Burkina Faso's former president Blaise Compaore was sentenced to life imprisonment for complicity in the 1987 murder of his predecessor Thomas Sankara, a military tribunal ruled on Wednesday.
The charismatic Marxist revolutionary was infamously gunned down in the West African nation's capital Ouagadougou at the age of 37, four years after he took power in a previous putsch.
Compaore was charged in absentia along with his former head of security Hyacinthe Kafando, who was also sentenced to life imprisonment.
Both have previously denied any involvement in Sankara's death.
The former president went on to rule for 27 years before being ousted in another coup in 2014 and fleeing to Ivory Coast.
Sankara and his 12 colleagues were gunned down by the hit squad during a meeting at the presidential palace in Ouagadougou.
Following his assassination, his close friend, Compaoré, came to power and went on to rule the West African nation for almost three decades before he himself was ousted and fled to neighbouring Ivory Coast.
During his time in leadership, Compaoré denied calls for Sankara's remains to be exhumed, but the Country's transitional government reopened the investigation in 2015.
An arrest warrant was issued against Compaoré in 2016 by Burkinabe authorities.

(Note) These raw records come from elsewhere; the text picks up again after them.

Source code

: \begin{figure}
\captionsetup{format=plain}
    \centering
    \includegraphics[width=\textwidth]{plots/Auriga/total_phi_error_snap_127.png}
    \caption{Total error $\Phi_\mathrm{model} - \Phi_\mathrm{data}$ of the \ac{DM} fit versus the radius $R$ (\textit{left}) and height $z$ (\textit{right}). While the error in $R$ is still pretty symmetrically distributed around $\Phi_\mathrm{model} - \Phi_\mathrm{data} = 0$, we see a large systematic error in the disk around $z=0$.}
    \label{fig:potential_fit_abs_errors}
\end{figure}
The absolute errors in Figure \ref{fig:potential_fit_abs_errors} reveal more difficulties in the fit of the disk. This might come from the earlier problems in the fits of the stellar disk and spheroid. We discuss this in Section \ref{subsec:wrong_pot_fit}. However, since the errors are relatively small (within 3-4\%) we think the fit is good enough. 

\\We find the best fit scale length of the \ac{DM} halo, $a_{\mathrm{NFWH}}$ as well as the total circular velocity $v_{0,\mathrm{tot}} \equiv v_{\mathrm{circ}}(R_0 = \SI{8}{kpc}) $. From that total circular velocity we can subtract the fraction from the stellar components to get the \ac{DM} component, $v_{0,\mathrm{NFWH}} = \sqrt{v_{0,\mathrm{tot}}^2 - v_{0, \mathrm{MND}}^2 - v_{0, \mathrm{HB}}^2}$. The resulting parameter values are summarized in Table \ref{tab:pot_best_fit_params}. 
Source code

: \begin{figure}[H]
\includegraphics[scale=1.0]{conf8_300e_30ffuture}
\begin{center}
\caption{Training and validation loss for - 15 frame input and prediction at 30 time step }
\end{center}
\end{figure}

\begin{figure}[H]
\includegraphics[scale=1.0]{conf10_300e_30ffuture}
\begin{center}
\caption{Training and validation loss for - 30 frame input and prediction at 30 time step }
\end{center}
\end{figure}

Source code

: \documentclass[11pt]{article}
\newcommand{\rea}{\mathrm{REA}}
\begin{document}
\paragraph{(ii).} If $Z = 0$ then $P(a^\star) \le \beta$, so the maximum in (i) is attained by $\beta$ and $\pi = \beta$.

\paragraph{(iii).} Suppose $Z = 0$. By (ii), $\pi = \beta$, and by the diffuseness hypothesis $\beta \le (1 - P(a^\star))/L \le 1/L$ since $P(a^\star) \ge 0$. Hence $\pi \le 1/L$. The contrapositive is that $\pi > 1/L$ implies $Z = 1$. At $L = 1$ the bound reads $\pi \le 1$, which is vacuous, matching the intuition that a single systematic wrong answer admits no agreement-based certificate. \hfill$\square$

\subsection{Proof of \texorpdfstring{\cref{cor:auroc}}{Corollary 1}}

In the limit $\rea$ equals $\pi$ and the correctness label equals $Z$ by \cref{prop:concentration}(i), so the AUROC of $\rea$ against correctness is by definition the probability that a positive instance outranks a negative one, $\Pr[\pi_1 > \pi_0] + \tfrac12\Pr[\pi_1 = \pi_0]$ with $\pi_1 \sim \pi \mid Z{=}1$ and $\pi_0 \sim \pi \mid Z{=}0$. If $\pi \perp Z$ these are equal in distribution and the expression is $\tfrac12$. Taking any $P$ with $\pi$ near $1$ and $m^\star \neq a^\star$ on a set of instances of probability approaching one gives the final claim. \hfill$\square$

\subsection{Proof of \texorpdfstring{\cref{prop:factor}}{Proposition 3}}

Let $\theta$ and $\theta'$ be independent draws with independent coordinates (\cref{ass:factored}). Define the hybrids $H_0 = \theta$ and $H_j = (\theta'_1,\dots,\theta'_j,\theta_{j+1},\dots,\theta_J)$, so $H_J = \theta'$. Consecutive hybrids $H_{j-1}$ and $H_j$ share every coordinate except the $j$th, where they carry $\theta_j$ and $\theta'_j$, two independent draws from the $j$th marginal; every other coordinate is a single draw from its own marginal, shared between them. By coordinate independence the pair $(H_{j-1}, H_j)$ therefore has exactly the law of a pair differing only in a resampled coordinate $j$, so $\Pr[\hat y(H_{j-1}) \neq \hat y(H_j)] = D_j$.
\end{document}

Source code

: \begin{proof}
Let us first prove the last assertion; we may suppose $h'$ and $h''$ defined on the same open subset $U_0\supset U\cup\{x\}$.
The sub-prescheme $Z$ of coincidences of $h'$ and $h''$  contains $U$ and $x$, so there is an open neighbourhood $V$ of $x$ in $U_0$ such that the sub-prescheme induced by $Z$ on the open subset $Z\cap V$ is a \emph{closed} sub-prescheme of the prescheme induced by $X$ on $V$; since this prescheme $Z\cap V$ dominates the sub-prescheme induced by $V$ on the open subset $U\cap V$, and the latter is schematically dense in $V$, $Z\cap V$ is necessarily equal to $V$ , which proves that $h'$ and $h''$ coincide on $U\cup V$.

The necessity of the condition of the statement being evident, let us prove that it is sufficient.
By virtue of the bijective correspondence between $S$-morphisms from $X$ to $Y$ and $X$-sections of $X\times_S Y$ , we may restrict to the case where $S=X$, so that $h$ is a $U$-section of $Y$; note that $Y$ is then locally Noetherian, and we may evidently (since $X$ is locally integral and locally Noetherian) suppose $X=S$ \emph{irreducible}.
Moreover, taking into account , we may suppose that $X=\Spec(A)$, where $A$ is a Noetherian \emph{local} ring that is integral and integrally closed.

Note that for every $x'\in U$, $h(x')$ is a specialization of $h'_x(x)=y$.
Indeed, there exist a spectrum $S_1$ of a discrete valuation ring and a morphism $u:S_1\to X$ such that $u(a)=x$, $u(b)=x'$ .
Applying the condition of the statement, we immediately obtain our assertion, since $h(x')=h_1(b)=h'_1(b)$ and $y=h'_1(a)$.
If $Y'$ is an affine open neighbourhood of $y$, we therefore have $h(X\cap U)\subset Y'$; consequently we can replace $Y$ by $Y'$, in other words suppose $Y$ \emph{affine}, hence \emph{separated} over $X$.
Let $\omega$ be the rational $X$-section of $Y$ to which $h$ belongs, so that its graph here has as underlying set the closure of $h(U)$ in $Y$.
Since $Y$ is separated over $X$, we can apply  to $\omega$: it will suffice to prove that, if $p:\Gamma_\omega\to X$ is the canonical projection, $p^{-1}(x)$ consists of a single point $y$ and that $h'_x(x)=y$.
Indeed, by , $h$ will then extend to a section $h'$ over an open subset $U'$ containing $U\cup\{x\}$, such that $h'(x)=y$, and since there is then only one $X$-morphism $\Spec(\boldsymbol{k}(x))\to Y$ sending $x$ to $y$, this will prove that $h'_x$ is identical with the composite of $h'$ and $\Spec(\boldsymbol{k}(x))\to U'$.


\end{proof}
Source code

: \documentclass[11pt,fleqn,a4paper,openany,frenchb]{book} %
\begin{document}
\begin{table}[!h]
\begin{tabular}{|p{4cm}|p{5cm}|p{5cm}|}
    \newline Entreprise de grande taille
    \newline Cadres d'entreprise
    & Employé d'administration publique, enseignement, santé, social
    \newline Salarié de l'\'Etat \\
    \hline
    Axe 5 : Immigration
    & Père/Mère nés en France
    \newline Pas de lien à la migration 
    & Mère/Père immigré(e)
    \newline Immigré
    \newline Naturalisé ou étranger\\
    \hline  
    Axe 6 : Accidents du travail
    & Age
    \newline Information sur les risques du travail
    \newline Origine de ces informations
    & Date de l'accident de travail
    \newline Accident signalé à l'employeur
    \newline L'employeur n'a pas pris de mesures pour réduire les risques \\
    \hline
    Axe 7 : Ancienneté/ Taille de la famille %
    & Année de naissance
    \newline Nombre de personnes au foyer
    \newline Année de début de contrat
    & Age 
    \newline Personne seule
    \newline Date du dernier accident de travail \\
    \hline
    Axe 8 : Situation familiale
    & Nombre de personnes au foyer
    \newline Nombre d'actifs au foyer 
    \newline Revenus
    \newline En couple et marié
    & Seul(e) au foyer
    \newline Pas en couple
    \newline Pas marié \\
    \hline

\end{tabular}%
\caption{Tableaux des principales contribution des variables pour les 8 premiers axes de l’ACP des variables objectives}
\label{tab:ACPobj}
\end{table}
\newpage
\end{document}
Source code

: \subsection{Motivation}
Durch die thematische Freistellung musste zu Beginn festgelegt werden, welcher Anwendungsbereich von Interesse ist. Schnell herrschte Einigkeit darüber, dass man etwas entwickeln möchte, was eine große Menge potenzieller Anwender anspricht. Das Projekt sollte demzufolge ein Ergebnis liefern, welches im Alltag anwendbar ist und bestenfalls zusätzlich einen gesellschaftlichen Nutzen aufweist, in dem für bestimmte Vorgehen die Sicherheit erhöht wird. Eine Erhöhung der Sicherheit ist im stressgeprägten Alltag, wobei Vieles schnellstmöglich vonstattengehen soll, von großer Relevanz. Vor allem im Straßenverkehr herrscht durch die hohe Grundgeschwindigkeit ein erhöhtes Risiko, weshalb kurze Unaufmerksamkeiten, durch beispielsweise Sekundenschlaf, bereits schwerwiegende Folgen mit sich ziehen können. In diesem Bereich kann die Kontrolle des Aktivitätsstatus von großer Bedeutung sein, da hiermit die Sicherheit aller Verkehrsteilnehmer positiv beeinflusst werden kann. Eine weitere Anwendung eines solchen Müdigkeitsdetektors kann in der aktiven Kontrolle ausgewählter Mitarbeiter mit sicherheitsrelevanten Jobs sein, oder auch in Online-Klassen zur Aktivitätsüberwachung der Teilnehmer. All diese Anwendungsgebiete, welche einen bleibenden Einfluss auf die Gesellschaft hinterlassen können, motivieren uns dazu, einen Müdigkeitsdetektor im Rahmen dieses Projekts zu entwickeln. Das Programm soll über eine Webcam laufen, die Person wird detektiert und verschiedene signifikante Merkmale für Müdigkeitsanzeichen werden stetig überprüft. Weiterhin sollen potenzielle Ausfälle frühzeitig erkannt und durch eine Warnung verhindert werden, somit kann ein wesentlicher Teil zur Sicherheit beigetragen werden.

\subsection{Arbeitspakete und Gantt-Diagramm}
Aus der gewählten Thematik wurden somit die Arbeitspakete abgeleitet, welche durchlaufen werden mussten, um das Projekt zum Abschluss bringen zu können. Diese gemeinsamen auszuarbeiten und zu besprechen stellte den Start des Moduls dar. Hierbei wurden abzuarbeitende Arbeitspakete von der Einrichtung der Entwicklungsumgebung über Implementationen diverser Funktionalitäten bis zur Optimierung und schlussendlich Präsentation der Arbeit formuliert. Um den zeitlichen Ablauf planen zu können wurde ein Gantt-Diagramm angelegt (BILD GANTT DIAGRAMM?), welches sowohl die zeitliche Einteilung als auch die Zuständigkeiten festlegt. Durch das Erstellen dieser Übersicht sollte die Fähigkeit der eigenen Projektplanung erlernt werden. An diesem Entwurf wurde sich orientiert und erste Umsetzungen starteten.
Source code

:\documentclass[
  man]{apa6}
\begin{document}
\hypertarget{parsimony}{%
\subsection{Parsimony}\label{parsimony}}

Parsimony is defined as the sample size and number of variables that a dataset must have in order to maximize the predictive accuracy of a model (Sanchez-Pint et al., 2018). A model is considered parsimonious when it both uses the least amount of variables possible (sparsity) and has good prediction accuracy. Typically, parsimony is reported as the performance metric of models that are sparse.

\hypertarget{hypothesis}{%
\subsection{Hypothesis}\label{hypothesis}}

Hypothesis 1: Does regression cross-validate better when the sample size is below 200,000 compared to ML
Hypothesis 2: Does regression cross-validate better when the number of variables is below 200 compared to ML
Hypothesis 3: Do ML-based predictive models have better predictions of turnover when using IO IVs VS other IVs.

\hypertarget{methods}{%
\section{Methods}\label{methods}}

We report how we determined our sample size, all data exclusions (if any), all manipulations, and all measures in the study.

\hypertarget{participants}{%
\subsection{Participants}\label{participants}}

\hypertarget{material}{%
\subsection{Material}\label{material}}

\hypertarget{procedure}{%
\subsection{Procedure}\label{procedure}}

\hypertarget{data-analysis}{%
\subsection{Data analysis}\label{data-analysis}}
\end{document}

However, Ivorian authorities rejected the extradiction requests. A military tribunal charged Compaore with complicity in the assassination, undermining state security and receiving cadavers.
Sankara, who seized power during the 1983 coup at the age of 33, was a revered leader who had pledged to “decolonise African minds" and tackle corruption.
He won public support after reducing his own salary, and that of all public servants, banning the use of government chauffeurs and first-class airline tickets.